Required action: For every line below, output the text exactly and leave out images.

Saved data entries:
______

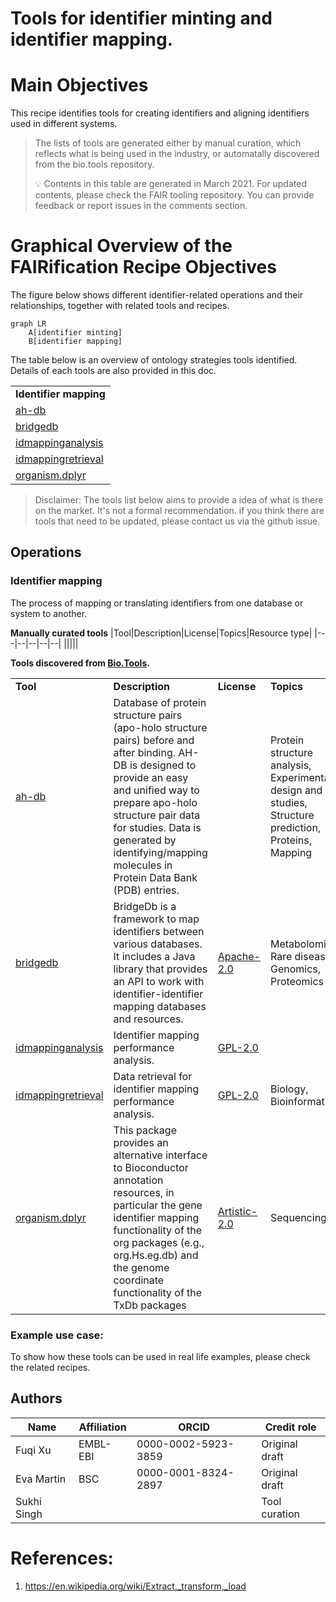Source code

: # Tools for identifier minting and identifier mapping.

# Main Objectives
This recipe identifies tools for creating identifiers and aligning identifiers used in different systems. 

>The lists of tools are generated either by manual curation, which reflects what is being used in the industry, or automatally discovered from the bio.tools repository.
>
>:bulb: Contents in this table are generated in March 2021. For updated contents, please check the FAIR tooling repository. You can provide feedback or report issues in the comments section.

# Graphical Overview of the FAIRification Recipe Objectives
The figure below shows different identifier-related operations and their relationships, together with related tools and recipes.

```mermaid
graph LR
    A[identifier minting]
    B[identifier mapping]
```
The table below is an overview of ontology strategies tools identified. Details of each tools are also provided in this doc.

<table>
  <tr>
   <td><strong>Identifier mapping</strong>
   </td>
  </tr>
  <tr>
   <td><a href="https://bio.tools/ah-db">ah-db</a>
   </td>
  </tr>
  <tr>
   <td><a href="https://bio.tools/bridgedb">bridgedb</a>
   </td>
  </tr>
  <tr>
   <td><a href="https://bio.tools/idmappinganalysis">idmappinganalysis</a>
   </td>
  </tr>
  <tr>
   <td><a href="https://bio.tools/idmappingretrieval">idmappingretrieval</a>
   </td>
  </tr>
  <tr>
   <td><a href="https://bio.tools/organism.dplyr">organism.dplyr</a>
   </td>
  </tr>
</table>
   
>Disclaimer: The tools list below aims to provide a idea of what is there on the market. It's not a formal recommendation. if you think there are tools that need to be updated, please contact us via the github issue.

## Operations

<h3 id=identifier-mapping>Identifier mapping</h3>
The process of mapping or translating identifiers from one database or system to another.

__Manually curated tools__ 
|Tool|Description|License|Topics|Resource type|
|---|--|--|--|--|
||||| 

__Tools discovered from [Bio.Tools](https://bio.tools).__
<table>
  <tr>
   <td><strong>Tool</strong>
   </td>
   <td><strong>Description</strong>
   </td>
   <td><strong>License</strong>
   </td>
   <td><strong>Topics</strong>
   </td>
   <td><strong>ResourceType</strong>
   </td>
  </tr>
  <tr>
   <td><a href="https://bio.tools/ah-db">ah-db</a>
   </td>
   <td>Database of protein structure pairs (apo-holo structure pairs) before and after binding. AH-DB is designed to provide an easy and unified way to prepare apo-holo structure pair data for studies. Data is generated by identifying/mapping molecules in Protein Data Bank (PDB) entries.
   </td>
   <td>
   </td>
   <td>Protein structure analysis, Experimental design and studies, Structure prediction, Proteins, Mapping
   </td>
   <td>Database portal
   </td>
  </tr>
  <tr>
   <td><a href="https://bio.tools/bridgedb">bridgedb</a>
   </td>
   <td>BridgeDb is a framework to map identifiers between various databases. It includes a Java library that provides an API to work with identifier-identifier mapping databases and resources.
   </td>
   <td><a href="https://spdx.org/licenses/Apache-2.0">Apache-2.0</a>
   </td>
   <td>Metabolomics, Rare diseases, Genomics, Proteomics
   </td>
   <td>Library, Web API, Command line tool
   </td>
  </tr>
  <tr>
   <td><a href="https://bio.tools/idmappinganalysis">idmappinganalysis</a>
   </td>
   <td>Identifier mapping performance analysis.
   </td>
   <td><a href="https://spdx.org/licenses/GPL-2.0">GPL-2.0</a>
   </td>
   <td>
   </td>
   <td>
   </td>
  </tr>
  <tr>
   <td><a href="https://bio.tools/idmappingretrieval">idmappingretrieval</a>
   </td>
   <td>Data retrieval for identifier mapping performance analysis.
   </td>
   <td><a href="https://spdx.org/licenses/GPL-2.0">GPL-2.0</a>
   </td>
   <td>Biology, Bioinformatics
   </td>
   <td>Command-line tool, Library
   </td>
  </tr>
  <tr>
   <td><a href="https://bio.tools/organism.dplyr">organism.dplyr</a>
   </td>
   <td>This package provides an alternative interface to Bioconductor annotation resources, in particular the gene identifier mapping functionality of the org packages (e.g., org.Hs.eg.db) and the genome coordinate functionality of the TxDb packages
   </td>
   <td><a href="https://spdx.org/licenses/Artistic-2.0">Artistic-2.0</a>
   </td>
   <td>Sequencing
   </td>
   <td>Library
   </td>
  </tr>
</table>

### Example use case: 
To show how these tools can be used in real life examples, please check the related recipes.


## Authors
|Name|Affiliation|ORCID|Credit role|
|---|--|--|--|
|Fuqi Xu|EMBL-EBI|0000-0002-5923-3859|Original draft|
|Eva Martin|BSC|0000-0001-8324-2897|Original draft
|Sukhi Singh|||Tool curation|


# References: 
1. https://en.wikipedia.org/wiki/Extract,_transform,_load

______

Result:
Source code

: # Tools for identifier minting and identifier mapping.

# Main Objectives
This recipe identifies tools for creating identifiers and aligning identifiers used in different systems. 

>The lists of tools are generated either by manual curation, which reflects what is being used in the industry, or automatally discovered from the bio.tools repository.
>
>:bulb: Contents in this table are generated in March 2021. For updated contents, please check the FAIR tooling repository. You can provide feedback or report issues in the comments section.

# Graphical Overview of the FAIRification Recipe Objectives
The figure below shows different identifier-related operations and their relationships, together with related tools and recipes.

```mermaid
graph LR
    A[identifier minting]
    B[identifier mapping]
```
The table below is an overview of ontology strategies tools identified. Details of each tools are also provided in this doc.

<table>
  <tr>
   <td><strong>Identifier mapping</strong>
   </td>
  </tr>
  <tr>
   <td><a href="https://bio.tools/ah-db">ah-db</a>
   </td>
  </tr>
  <tr>
   <td><a href="https://bio.tools/bridgedb">bridgedb</a>
   </td>
  </tr>
  <tr>
   <td><a href="https://bio.tools/idmappinganalysis">idmappinganalysis</a>
   </td>
  </tr>
  <tr>
   <td><a href="https://bio.tools/idmappingretrieval">idmappingretrieval</a>
   </td>
  </tr>
  <tr>
   <td><a href="https://bio.tools/organism.dplyr">organism.dplyr</a>
   </td>
  </tr>
</table>
   
>Disclaimer: The tools list below aims to provide a idea of what is there on the market. It's not a formal recommendation. if you think there are tools that need to be updated, please contact us via the github issue.

## Operations

<h3 id=identifier-mapping>Identifier mapping</h3>
The process of mapping or translating identifiers from one database or system to another.

__Manually curated tools__ 
|Tool|Description|License|Topics|Resource type|
|---|--|--|--|--|
||||| 

__Tools discovered from [Bio.Tools](https://bio.tools).__
<table>
  <tr>
   <td><strong>Tool</strong>
   </td>
   <td><strong>Description</strong>
   </td>
   <td><strong>License</strong>
   </td>
   <td><strong>Topics</strong>
   </td>
   <td><strong>ResourceType</strong>
   </td>
  </tr>
  <tr>
   <td><a href="https://bio.tools/ah-db">ah-db</a>
   </td>
   <td>Database of protein structure pairs (apo-holo structure pairs) before and after binding. AH-DB is designed to provide an easy and unified way to prepare apo-holo structure pair data for studies. Data is generated by identifying/mapping molecules in Protein Data Bank (PDB) entries.
   </td>
   <td>
   </td>
   <td>Protein structure analysis, Experimental design and studies, Structure prediction, Proteins, Mapping
   </td>
   <td>Database portal
   </td>
  </tr>
  <tr>
   <td><a href="https://bio.tools/bridgedb">bridgedb</a>
   </td>
   <td>BridgeDb is a framework to map identifiers between various databases. It includes a Java library that provides an API to work with identifier-identifier mapping databases and resources.
   </td>
   <td><a href="https://spdx.org/licenses/Apache-2.0">Apache-2.0</a>
   </td>
   <td>Metabolomics, Rare diseases, Genomics, Proteomics
   </td>
   <td>Library, Web API, Command line tool
   </td>
  </tr>
  <tr>
   <td><a href="https://bio.tools/idmappinganalysis">idmappinganalysis</a>
   </td>
   <td>Identifier mapping performance analysis.
   </td>
   <td><a href="https://spdx.org/licenses/GPL-2.0">GPL-2.0</a>
   </td>
   <td>
   </td>
   <td>
   </td>
  </tr>
  <tr>
   <td><a href="https://bio.tools/idmappingretrieval">idmappingretrieval</a>
   </td>
   <td>Data retrieval for identifier mapping performance analysis.
   </td>
   <td><a href="https://spdx.org/licenses/GPL-2.0">GPL-2.0</a>
   </td>
   <td>Biology, Bioinformatics
   </td>
   <td>Command-line tool, Library
   </td>
  </tr>
  <tr>
   <td><a href="https://bio.tools/organism.dplyr">organism.dplyr</a>
   </td>
   <td>This package provides an alternative interface to Bioconductor annotation resources, in particular the gene identifier mapping functionality of the org packages (e.g., org.Hs.eg.db) and the genome coordinate functionality of the TxDb packages
   </td>
   <td><a href="https://spdx.org/licenses/Artistic-2.0">Artistic-2.0</a>
   </td>
   <td>Sequencing
   </td>
   <td>Library
   </td>
  </tr>
</table>

### Example use case: 
To show how these tools can be used in real life examples, please check the related recipes.


## Authors
|Name|Affiliation|ORCID|Credit role|
|---|--|--|--|
|Fuqi Xu|EMBL-EBI|0000-0002-5923-3859|Original draft|
|Eva Martin|BSC|0000-0001-8324-2897|Original draft
|Sukhi Singh|||Tool curation|


# References: 
1. https://en.wikipedia.org/wiki/Extract,_transform,_load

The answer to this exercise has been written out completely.